So earlier this year I published a novel about a female senator who becomes President of the U.S. It came out about the same time former Senator Hillary Clinton announced her candidacy for the 2016 Democratic nomination, and she’s now the odds-on favorite to become the first real life woman to run for the job on a major party’s ticket. Mere happenstance, you ask, or clever calculation? Well, if you read Impeachment Day you’ll quickly learn it’s definitely not about Hillary.
But if the fictional Sally Macalester is different from Hillary, her story nonetheless says a lot about what’s right and wrong with Clintonian politics. Sally holds to her ideals, rejects the land-mined terrain of Democrat against Republican politics, and forms her own political party called the New American Progressives. Hillary takes a very different approach. She tiptoes slowly through the political mines and booby traps, stopping after every move to triangulate and avoid a fatal next step. Her ideals seem driven by polls, and her efforts at programmed spontaneity come off as flat and phony as John Kerry at a NASCAR race. Or Hillary at a NASCAR race. Sally is a female Bernie Sanders without the grump and the seventy-year-old gimp. Hillary likes summer hobnobbing in the Hamptons with the high falutin cream of Wall Street. Sour for the country, but sweet for her. Sally likes riding her bike and maybe fishing on a little lake in northern Minnesota.
And so the timeless questions of pure motives versus practical results, and of what it takes to be an effective leader? Sally becomes president only because the quirky Electoral College doesn’t work very well if more than two parties field serious presidential contenders, but once elected she faces a hostile Republican House and Senate that fight her even harder than they fight the Democrats.
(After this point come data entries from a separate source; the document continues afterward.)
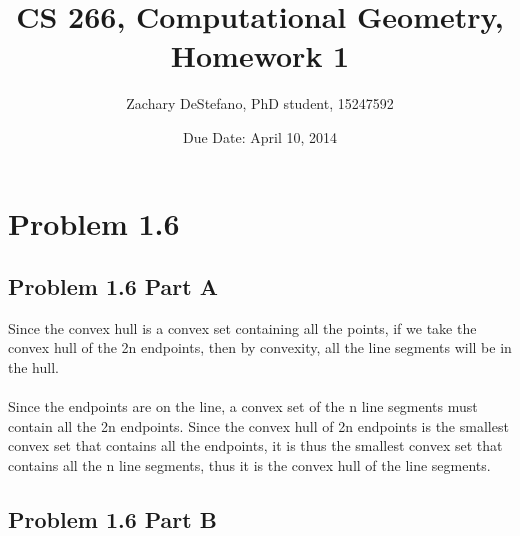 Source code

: \documentclass[11pt,psfig]{article}
\begin{document}
\setlength{\parskip}{1.2ex plus0.3ex minus 0.3ex}


\thispagestyle{empty} \pagestyle{myheadings} 



\title{CS 266, Computational Geometry, Homework 1}
\author{Zachary DeStefano, PhD student, 15247592}
\date{Due Date: April 10, 2014}

\maketitle

\vfill\eject

\section*{Problem 1.6}

\subsection*{Problem 1.6 Part A}

Since the convex hull is a convex set containing all the points, if we take the convex hull of the 2n endpoints, then by convexity, all the line segments will be in the hull. 
\\
\\
Since the endpoints are on the line, a convex set of the n line segments must contain all the 2n endpoints. Since the convex hull of 2n endpoints is the smallest convex set that contains all the endpoints, it is thus the smallest convex set that contains all the n line segments, thus it is the convex hull of the line segments. 

\subsection*{Problem 1.6 Part B}
\end{document}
She’s a natural leader, the kind who could inspire an egg to grow hair, yet in the end she’s a Progressive who was successful in Minnesota, but as president doesn’t progress very much. Would Hillary do better? Could she overcome a Republican Congress locked in by gerrymandering and the concentration of Democrats in big cities? Or would she be a stopgap who might keep the Supreme Court from sliding further right but accomplish little else?
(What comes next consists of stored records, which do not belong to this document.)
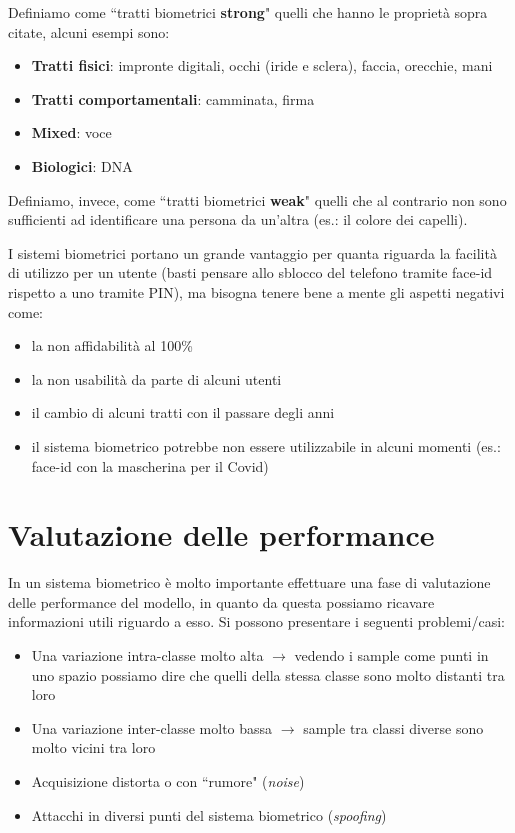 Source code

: \documentclass{article}
\begin{document}
Definiamo come ``tratti biometrici \textbf{strong}" quelli che hanno le proprietà sopra citate, alcuni esempi sono: 
\begin{itemize}
    \item \textbf{Tratti fisici}: impronte digitali, occhi (iride e sclera), faccia, orecchie, mani
    \item \textbf{Tratti comportamentali}: camminata, firma
    \item \textbf{Mixed}: voce
    \item \textbf{Biologici}: DNA
\end{itemize}

Definiamo, invece, come ``tratti biometrici \textbf{weak}" quelli che al contrario non sono sufficienti ad identificare una persona da un'altra (es.: il colore dei capelli).

\bigskip
I sistemi biometrici portano un grande vantaggio per quanta riguarda la facilità di utilizzo per un utente (basti pensare allo sblocco del telefono tramite face-id rispetto a uno tramite PIN), ma bisogna tenere bene a mente gli aspetti negativi come: 
\begin{itemize}
    \item la non affidabilità al 100\%
    \item la non usabilità da parte di alcuni utenti
    \item il cambio di alcuni tratti con il passare degli anni
    \item il sistema biometrico potrebbe non essere utilizzabile in alcuni momenti (es.: face-id con la mascherina per il Covid)
\end{itemize}

\section{Valutazione delle performance}
In un sistema biometrico è molto importante effettuare una fase di valutazione delle performance del modello, in quanto da questa possiamo ricavare informazioni utili riguardo a esso. Si possono presentare i seguenti problemi/casi:
\begin{itemize}
    \item Una variazione intra-classe molto alta $\rightarrow$ vedendo i sample come punti in uno spazio possiamo dire che quelli della stessa classe sono molto distanti tra loro
    \item Una variazione inter-classe molto bassa $\rightarrow$ sample tra classi diverse sono molto vicini tra loro
    \item Acquisizione distorta o con ``rumore" (\textit{noise})
    \item Attacchi in diversi punti del sistema biometrico (\textit{spoofing})
\end{itemize}
\end{document}
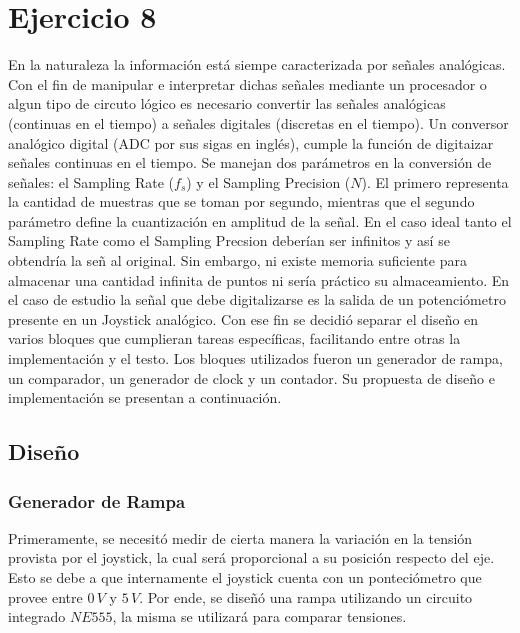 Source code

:\section{Ejercicio 8}
En la naturaleza la informaci\'on est\'a siempe caracterizada por señales anal\'ogicas. Con el fin de manipular e interpretar dichas señales mediante un procesador o algun tipo de circuto l\'ogico es necesario convertir las señales anal\'ogicas (continuas en el tiempo) a señales digitales (discretas en el tiempo). Un conversor anal\'ogico digital (ADC por sus sigas en ingl\'es), cumple la funci\'on de digitaizar señales continuas en el tiempo. Se manejan dos par\'ametros en la conversi\'on de señales: el Sampling Rate ($f_s$) y el Sampling Precision ($N$). El primero representa la cantidad de muestras que se toman por segundo, mientras que el segundo par\'ametro define la cuantizaci\'on en amplitud de la señal. En el caso ideal tanto el Sampling Rate como el Sampling Precsion deber\'ian ser infinitos y as\'i se obtendr\'ia la señ al original. Sin embargo, ni existe memoria suficiente para almacenar una cantidad infinita de puntos ni ser\'ia pr\'actico su almaceamiento. En el caso de estudio la señal que debe digitalizarse es la salida de un potenci\'ometro presente en un Joystick anal\'ogico. Con ese fin se decidió separar el diseño en varios bloques que cumplieran tareas específicas, facilitando entre otras la implementación y el testo. Los bloques utilizados fueron un generador de rampa, un comparador, un generador de clock y un contador. Su propuesta de diseño e implementación se presentan a continuación. \par

\subsection{Diseño}

\subsubsection{Generador de Rampa}

Primeramente, se necesitó medir de cierta manera la variación en la tensión provista por el joystick, la cual será proporcional a su posición respecto del eje. Esto se debe a que internamente el joystick cuenta con un ponteciómetro que provee entre $0\,V$ y $5\,V$. Por ende, se diseñó una rampa utilizando un circuito integrado $NE555$, la misma se utilizará para comparar tensiones. \par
In truth, of course, there is no Sally Macalester on our political horizon. Hillary will almost surely be the Democratic nominee in 2016, and we can only hope that she defeats her Republican opponent, and that whatever triangulated moves she goes through to get elected, more consistent principles will guide her once she’s in office. Professional politicians sometimes do rise above their corrupted origins. Think Al Smith as governor of New York, or Harry Truman as president.
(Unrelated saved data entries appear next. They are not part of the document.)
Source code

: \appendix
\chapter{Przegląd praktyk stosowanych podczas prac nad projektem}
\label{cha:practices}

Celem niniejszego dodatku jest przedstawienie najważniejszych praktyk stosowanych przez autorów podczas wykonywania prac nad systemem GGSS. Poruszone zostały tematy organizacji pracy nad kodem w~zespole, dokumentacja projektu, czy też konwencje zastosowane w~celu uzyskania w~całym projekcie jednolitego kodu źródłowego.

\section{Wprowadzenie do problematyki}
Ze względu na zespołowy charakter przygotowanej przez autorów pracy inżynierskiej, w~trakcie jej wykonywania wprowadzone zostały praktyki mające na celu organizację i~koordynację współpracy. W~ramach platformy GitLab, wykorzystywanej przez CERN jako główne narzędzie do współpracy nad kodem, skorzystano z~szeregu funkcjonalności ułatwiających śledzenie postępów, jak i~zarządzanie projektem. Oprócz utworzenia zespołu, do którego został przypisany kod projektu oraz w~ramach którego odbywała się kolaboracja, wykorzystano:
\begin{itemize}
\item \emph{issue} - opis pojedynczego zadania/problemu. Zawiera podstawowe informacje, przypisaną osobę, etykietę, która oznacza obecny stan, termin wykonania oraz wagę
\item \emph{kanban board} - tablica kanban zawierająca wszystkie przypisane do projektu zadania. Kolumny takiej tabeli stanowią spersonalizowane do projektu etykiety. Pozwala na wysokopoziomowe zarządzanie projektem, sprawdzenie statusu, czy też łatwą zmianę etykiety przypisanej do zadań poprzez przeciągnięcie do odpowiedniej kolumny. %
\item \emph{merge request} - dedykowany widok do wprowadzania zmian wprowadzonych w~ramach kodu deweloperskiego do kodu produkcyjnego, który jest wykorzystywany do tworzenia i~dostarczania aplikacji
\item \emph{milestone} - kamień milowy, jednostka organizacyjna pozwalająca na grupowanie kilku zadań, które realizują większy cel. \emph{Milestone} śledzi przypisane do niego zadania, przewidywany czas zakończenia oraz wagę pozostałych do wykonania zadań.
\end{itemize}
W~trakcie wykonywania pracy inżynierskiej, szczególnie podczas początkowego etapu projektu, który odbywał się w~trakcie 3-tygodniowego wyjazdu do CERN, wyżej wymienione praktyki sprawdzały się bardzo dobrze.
But do the seemingly mandatory tactics now required to get elected destroy the ideals that supposedly are the ultimate goal? Was Hillary’s vote on the Iraq war a canny move to assure political survival and the opportunity to fight for a more noble future, or was it a lapse in judgment? I believe it was expedient, not stupid. But even if the war was going to be approved no matter how she voted, was it acceptable for her to go along so she could stick around to accomplish other things?
That question goes to the core of the Hillary conundrum. Within the semi-liberal elitist context of her life history, there’s been way too much careerist political expediency, to the point no one can be sure if there’s any principled “there”, there. What future ideal goal might justify the loss of thousands of American lives, not to mention hundreds of thousands of Iraqis and others in the fractured Middle East? I think the answer is none, and if Bill Clinton’s presidency is any guide, Hillary will not even begin to repay that terrible cost by leading or inspiring us to great change. She’ll be competent and far less dangerous than her Republican opponent, but no more likely than Bill to stop a Rwandan genocide, or put a stop to Wall Street’s unchecked greed, or fight to end the countless tax dodges for the rich.
I think the country really needs a Sally Macalester. Are we collectively smart enough to recognize her if she appears, or to elect her if she emerges as a viable candidate?